In accordance with General Instruction E to Form S-8, this registration statement is being filed to register additional securities of the same class as other securities for which a registration statement filed on Form S-8 relating to an employee benefit plan is effective. Accordingly, this registration statement consists only of the facing page of the registration statement, this and the previous paragraph, the interests of named experts and counsel, the signature page, an opinion of counsel and required consents. The contents of earlier registration statements on Form S-8 (File nos. 333-148809, 333-157572, 333-164520, 333-170397, 333-177790, 333-183391 and 333-191757) are incorporated in this registration statement by reference.
Item 5. Interests of Named Experts and Counsel.
Certain legal matters with respect to the validity of the Common Stock registered hereby have been passed upon for the issuer by Paul D. Delva, Senior Vice President, General Counsel and Corporate Secretary of the issuer. Mr. Delva is employed by the issuer and is eligible to receive awards under the Plan from time to time.
SIGNATURES
The registrant.

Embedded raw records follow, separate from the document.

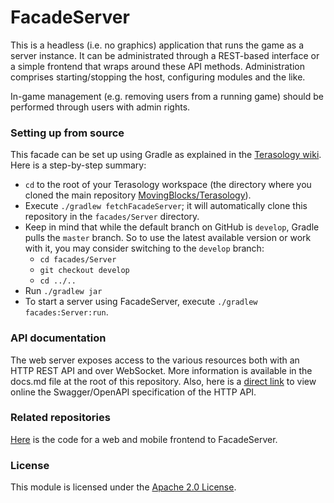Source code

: # FacadeServer

This is a headless (i.e. no graphics) application that runs the game as a server instance.
It can be administrated through a REST-based interface or a simple frontend that wraps around these API methods.
Administration comprises starting/stopping the host, configuring modules and the like.

In-game management (e.g. removing users from a running game) should be performed through users with admin rights.

### Setting up from source

This facade can be set up using Gradle as explained in the [Terasology wiki](https://github.com/MovingBlocks/Terasology/wiki/Codebase-Structure#facades).
Here is a step-by-step summary:
* `cd` to the root of your Terasology workspace (the directory where you cloned the main repository [MovingBlocks/Terasology](https://github.com/MovingBlocks/Terasology)).
* Execute `./gradlew fetchFacadeServer`; it will automatically clone this repository in the `facades/Server` directory.
* Keep in mind that while the default branch on GitHub is `develop`, Gradle pulls the `master` branch. So to use the latest available version or work with it, you may consider switching to the `develop` branch:
    * `cd facades/Server`
    * `git checkout develop`
    * `cd ../..`
* Run `./gradlew jar`
* To start a server using FacadeServer, execute `./gradlew facades:Server:run`.

### API documentation

The web server exposes access to the various resources both with an HTTP REST API and over WebSocket.
More information is available in the docs.md file at the root of this repository.
Also, here is a [direct link](http://petstore.swagger.io/?url=https://raw.githubusercontent.com/gianluca-nitti/FacadeServer/rest-methods/swagger.json#/) to view online the Swagger/OpenAPI specification of the HTTP API.

### Related repositories
[Here](https://github.com/gianluca-nitti/FacadeServer-frontend) is the code for a web and mobile frontend to FacadeServer.

### License

This module is licensed under the [Apache 2.0 License](http://www.apache.org/licenses/LICENSE-2.0.html).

Pursuant to the requirements of the Securities Act of 1933, the registrant certifies that it has reasonable grounds to believe that it meets all of the requirements for filing on Form S-8 and has duly caused this registration statement to be signed on its behalf by the undersigned, thereunto duly authorized, in the City of San Jose, State of California, on 16 December 2014.
| FAIRCHILD SEMICONDUCTOR INTERNATIONAL, INC. | ||
| By: | /s/ Paul D. Delva | |
| Paul D. Delva | ||
| Senior Vice President, General Counsel and Corporate Secretary | ||
POWER OF ATTORNEY
KNOWN TO ALL PERSONS BY THESE PRESENTS, that each person whose signature appears below, constitutes and appoints Paul D. Delva and Stephen P. Caso, his or her attorneys-in-fact, with full power of substitution and resubstitution, for him or her in any and all capacities, to sign any or all amendments or post-effective amendments to this registration statement and to file the same with the Securities and Exchange Commission, granting unto each of such attorneys-in-fact and agents full power and authority to do and perform each and every act and thing requisite and necessary in connection with such matters, and hereby ratifying and confirming all that each such attorney-in-fact, or his agents or substitutes, may do or cause to be done by virtue hereof.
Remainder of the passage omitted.